[Activity]:
Each entry below should be printed exactly, with every image left out.

------------------------------

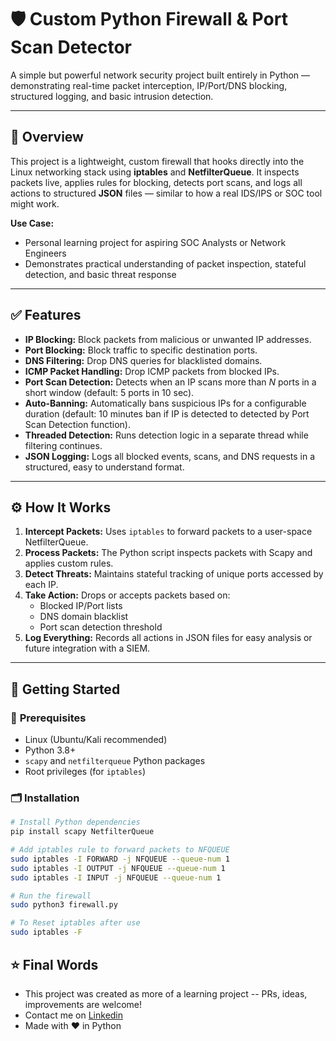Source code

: # 🛡️ Custom Python Firewall & Port Scan Detector

A simple but powerful network security project built entirely in Python — demonstrating real-time packet interception, IP/Port/DNS blocking, structured logging, and basic intrusion detection.

---

## 📌 Overview

This project is a lightweight, custom firewall that hooks directly into the Linux networking stack using **iptables** and **NetfilterQueue**. It inspects packets live, applies rules for blocking, detects port scans, and logs all actions to structured **JSON** files — similar to how a real IDS/IPS or SOC tool might work.

**Use Case:**  
- Personal learning project for aspiring SOC Analysts or Network Engineers  
- Demonstrates practical understanding of packet inspection, stateful detection, and basic threat response

---

## ✅ Features

- **IP Blocking:** Block packets from malicious or unwanted IP addresses.
- **Port Blocking:** Block traffic to specific destination ports.
- **DNS Filtering:** Drop DNS queries for blacklisted domains.
- **ICMP Packet Handling:** Drop ICMP packets from blocked IPs.
- **Port Scan Detection:** Detects when an IP scans more than *N* ports in a short window (default: 5 ports in 10 sec).
- **Auto-Banning:** Automatically bans suspicious IPs for a configurable duration (default: 10 minutes ban if IP is detected to detected by Port Scan Detection function).
- **Threaded Detection:** Runs detection logic in a separate thread while filtering continues.
- **JSON Logging:** Logs all blocked events, scans, and DNS requests in a structured, easy to understand format.

---

## ⚙️ How It Works

1. **Intercept Packets:** Uses `iptables` to forward packets to a user-space NetfilterQueue.
2. **Process Packets:** The Python script inspects packets with Scapy and applies custom rules.
3. **Detect Threats:** Maintains stateful tracking of unique ports accessed by each IP.
4. **Take Action:** Drops or accepts packets based on:
   - Blocked IP/Port lists
   - DNS domain blacklist
   - Port scan detection threshold
5. **Log Everything:** Records all actions in JSON files for easy analysis or future integration with a SIEM.

---

## 🚀 Getting Started

### 🔗 **Prerequisites**
- Linux (Ubuntu/Kali recommended)
- Python 3.8+
- `scapy` and `netfilterqueue` Python packages
- Root privileges (for `iptables`)

### 🗂️ **Installation**

```bash
# Install Python dependencies
pip install scapy NetfilterQueue

# Add iptables rule to forward packets to NFQUEUE
sudo iptables -I FORWARD -j NFQUEUE --queue-num 1
sudo iptables -I OUTPUT -j NFQUEUE --queue-num 1
sudo iptables -I INPUT -j NFQUEUE --queue-num 1

# Run the firewall
sudo python3 firewall.py

# To Reset iptables after use
sudo iptables -F
```
## ⭐ Final Words
- This project was created as more of a learning project -- PRs, ideas, improvements are welcome!
- Contact me on [Linkedin](https://www.linkedin.com/in/yuvraj-dudhal-0288a3248/)
- Made with :heart: in Python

------------------------------

[Task solution]:
Source code

: # 🛡️ Custom Python Firewall & Port Scan Detector

A simple but powerful network security project built entirely in Python — demonstrating real-time packet interception, IP/Port/DNS blocking, structured logging, and basic intrusion detection.

---

## 📌 Overview

This project is a lightweight, custom firewall that hooks directly into the Linux networking stack using **iptables** and **NetfilterQueue**. It inspects packets live, applies rules for blocking, detects port scans, and logs all actions to structured **JSON** files — similar to how a real IDS/IPS or SOC tool might work.

**Use Case:**  
- Personal learning project for aspiring SOC Analysts or Network Engineers  
- Demonstrates practical understanding of packet inspection, stateful detection, and basic threat response

---

## ✅ Features

- **IP Blocking:** Block packets from malicious or unwanted IP addresses.
- **Port Blocking:** Block traffic to specific destination ports.
- **DNS Filtering:** Drop DNS queries for blacklisted domains.
- **ICMP Packet Handling:** Drop ICMP packets from blocked IPs.
- **Port Scan Detection:** Detects when an IP scans more than *N* ports in a short window (default: 5 ports in 10 sec).
- **Auto-Banning:** Automatically bans suspicious IPs for a configurable duration (default: 10 minutes ban if IP is detected to detected by Port Scan Detection function).
- **Threaded Detection:** Runs detection logic in a separate thread while filtering continues.
- **JSON Logging:** Logs all blocked events, scans, and DNS requests in a structured, easy to understand format.

---

## ⚙️ How It Works

1. **Intercept Packets:** Uses `iptables` to forward packets to a user-space NetfilterQueue.
2. **Process Packets:** The Python script inspects packets with Scapy and applies custom rules.
3. **Detect Threats:** Maintains stateful tracking of unique ports accessed by each IP.
4. **Take Action:** Drops or accepts packets based on:
   - Blocked IP/Port lists
   - DNS domain blacklist
   - Port scan detection threshold
5. **Log Everything:** Records all actions in JSON files for easy analysis or future integration with a SIEM.

---

## 🚀 Getting Started

### 🔗 **Prerequisites**
- Linux (Ubuntu/Kali recommended)
- Python 3.8+
- `scapy` and `netfilterqueue` Python packages
- Root privileges (for `iptables`)

### 🗂️ **Installation**

```bash
# Install Python dependencies
pip install scapy NetfilterQueue

# Add iptables rule to forward packets to NFQUEUE
sudo iptables -I FORWARD -j NFQUEUE --queue-num 1
sudo iptables -I OUTPUT -j NFQUEUE --queue-num 1
sudo iptables -I INPUT -j NFQUEUE --queue-num 1

# Run the firewall
sudo python3 firewall.py

# To Reset iptables after use
sudo iptables -F
```
## ⭐ Final Words
- This project was created as more of a learning project -- PRs, ideas, improvements are welcome!
- Contact me on [Linkedin](https://www.linkedin.com/in/yuvraj-dudhal-0288a3248/)
- Made with :heart: in Python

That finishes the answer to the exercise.